Recently, it was announced that Irish fabless semiconductor firm DecaWave will be sold to Apple supplier Qorvo in a deal reportedly worth $400M – $500M, making it the biggest ever Irish tech exit. Back in 2008 though, DecaWave was a start-up, with some far-out UWB technology and an equally complex vision to convey.
DecaWave’s PR was always guided by a few simple principles. Like all startups, in its early days DecaWave was pitching potential, track record and the expertise of its founders, before later progressing to product development stories like tapeouts, evaluation kits, sample silicon and then eventually to full product launch.
Every one of these company milestones marked another step in building up Decawave's PR story.
Company Milestones As Content
DecaWave organically developed its ‘story’ by using both corporate and product milestones as they naturally occurred. With their first product in development – their first chip DW1000 wasn’t launched until late 2013 - and with an eye to investment, the focus was mostly on corporate achievement, though occasional feature and news forays into leading trade publications like EETimes, Electronics Weekly and RFID Journal, and websites like The Next Web, kept growing industry interest ticking over.
Thus an antenna collaboration with Dublin Institute of Technology, or participation in IEEE 802 meetings, or occasional industry awards, or the visits of overseas firms/industry bodies interested in UWB technology became the mainstay for company news, along with funding stories and key hires as they arose. And bundled together, these also formed content for a quarterly newsletter.
Gradually, as DW1000 neared completion, it also began to generate its own storyline – tape-out, sample silicon, evaluation kits and so on, right up to its first product launch.
By following this simple routine of reporting on company milestones as they occurred, DecaWave soon built up an impressive background story, and importantly, began to establish their credentials with important media editors and writers, both locally and overseas. They also built a strong digital footprint.

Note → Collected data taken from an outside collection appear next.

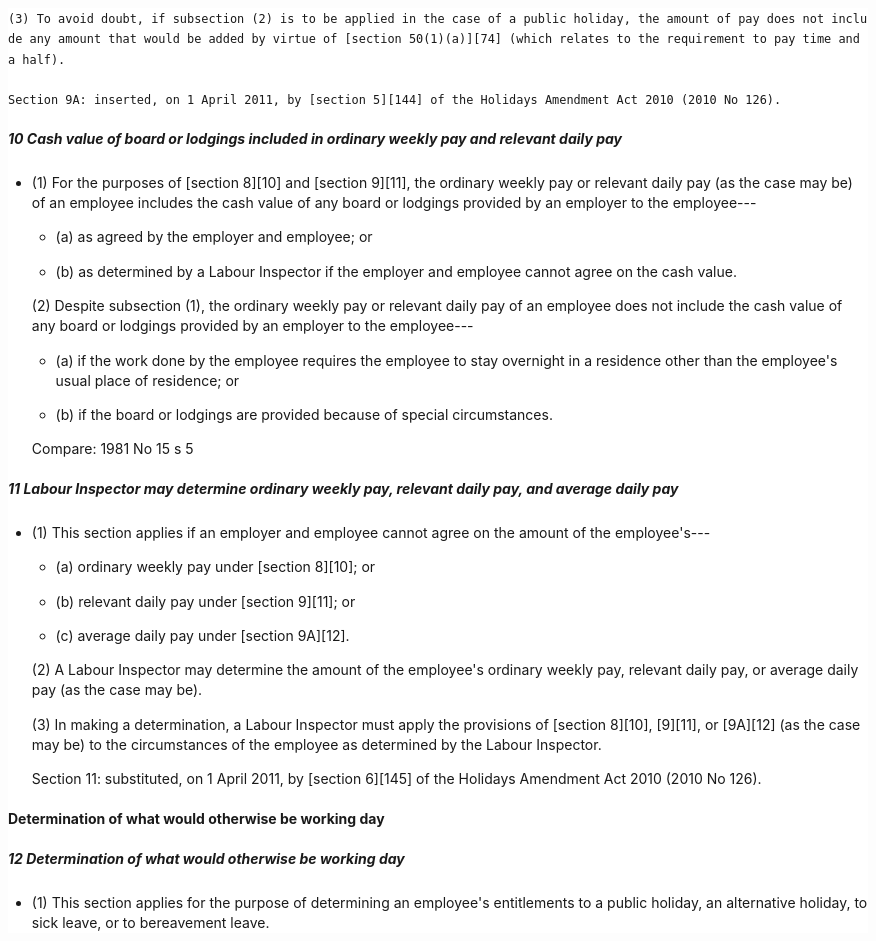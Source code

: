     (3) To avoid doubt, if subsection (2) is to be applied in the case of a public holiday, the amount of pay does not include any amount that would be added by virtue of [section 50(1)(a)][74] (which relates to the requirement to pay time and a half).
    
    Section 9A: inserted, on 1 April 2011, by [section 5][144] of the Holidays Amendment Act 2010 (2010 No 126).

##### 10 Cash value of board or lodgings included in ordinary weekly pay and relevant daily pay
    
*   (1) For the purposes of [section 8][10] and [section 9][11], the ordinary weekly pay or relevant daily pay (as the case may be) of an employee includes the cash value of any board or lodgings provided by an employer to the employee---
        
    *   (a) as agreed by the employer and employee; or
    
    *   (b) as determined by a Labour Inspector if the employer and employee cannot agree on the cash value.
    
    (2) Despite subsection (1), the ordinary weekly pay or relevant daily pay of an employee does not include the cash value of any board or lodgings provided by an employer to the employee---
        
    *   (a) if the work done by the employee requires the employee to stay overnight in a residence other than the employee's usual place of residence; or
    
    *   (b) if the board or lodgings are provided because of special circumstances.
    
    Compare: 1981 No 15 s 5

##### 11 Labour Inspector may determine ordinary weekly pay, relevant daily pay, and average daily pay
    
*   (1) This section applies if an employer and employee cannot agree on the amount of the employee's---
        
    *   (a) ordinary weekly pay under [section 8][10]; or
    
    *   (b) relevant daily pay under [section 9][11]; or
    
    *   (c) average daily pay under [section 9A][12].
    
    (2) A Labour Inspector may determine the amount of the employee's ordinary weekly pay, relevant daily pay, or average daily pay (as the case may be). 
    
    (3) In making a determination, a Labour Inspector must apply the provisions of [section 8][10], [9][11], or [9A][12] (as the case may be) to the circumstances of the employee as determined by the Labour Inspector.
    
    Section 11: substituted, on 1 April 2011, by [section 6][145] of the Holidays Amendment Act 2010 (2010 No 126).

#### Determination of what would otherwise be working day

##### 12 Determination of what would otherwise be working day
    
*   (1) This section applies for the purpose of determining an employee's entitlements to a public holiday, an alternative holiday, to sick leave, or to bereavement leave.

Building an Audience from Scratch
From the outset, DecaWave worked on developing an ‘in-house’ database of industry contacts – these were interested parties who contacted the firm directly, or who signed up for ‘gated’ content like internally generated UWB whitepapers, or simply those who requested information through the company website. This list was updated on a weekly basis by DecaWave, and the firm’s quarterly newsletter ensured that regular contact was maintained with everyone on the list.
Additionally, we developed an in-house media list, made up of interested writers from the important local business and technology pages in Irish media, as well as trade/tech writers in international industry journals like EETimes, EETimes Europe, RFID Journal, ElectronicWeekly and so on. The core DecaWave media list was highly focused, comprising no more than 20 – 25 individuals between Ireland and overseas. But they were all specialists, and we were in regular contact, so pretty soon we developed for DecaWave a reputation as a source for good, well resourced (pics, third party comment, etc.) copy.
While DecaWave’s audience was disparate, it was also highly focussed. Most people consider marcom should be directed primarily at the market, and of course they are correct - it should. But many others make up the success of your enterprise, and these too should be borne in mind, both when shaping your story and distributing your message.
This was what we did with DecaWave: so as well as their consumers and leads, consideration was also given to investors, government funding agents, skills pool, employees, suppliers, etc. And as the DecaWave ‘story’ wasn’t just confined to product, but also to funding, key new hires, new customers, potential new applications and markets, and so on, the DecaWave story very quickly found a ready audience in both the RFID, Indoor Location, UWB, semiconductor, as well as the local investor, business and tech community.
Having worked with Ciaran and Michael as DecaWave’s outsourced PR for 6 years - from very small beginnings in East Point in 2008 right up to the international launch of their debut chip DW1000 in UCD Newman House by then Taoiseach Enda Kenny TD- I am delighted for their success; I can certainly attest to the hard grind that eventually brought them here.
CTO Michael was always a quare genius – a genuine, out-on-his-own UWB industry maven and visionary – also a former Young Scientist of the Year, and a proud owner of a ‘Countdown’ clock. When DecaWave came along, UWB was mostly known as a struggling wireless technology for consumer goods; Michael and DecaWave changed all that with their innovative alternate vision for the technology of ultra low power, very precise indoor location.
Meantime, CEO Ciaran had the huge task of keeping the entire DecaWave show on the road - grinding out DecaWave’s incredibly hard yards and milestones, pitching the extraordinary proposition to investors, and raising a breath-taking $50M - sometimes at $5 a time. On its own, this was an outstanding achievement. But then to finally work up a deal worth $400M - $500M as well - well done Ciaran.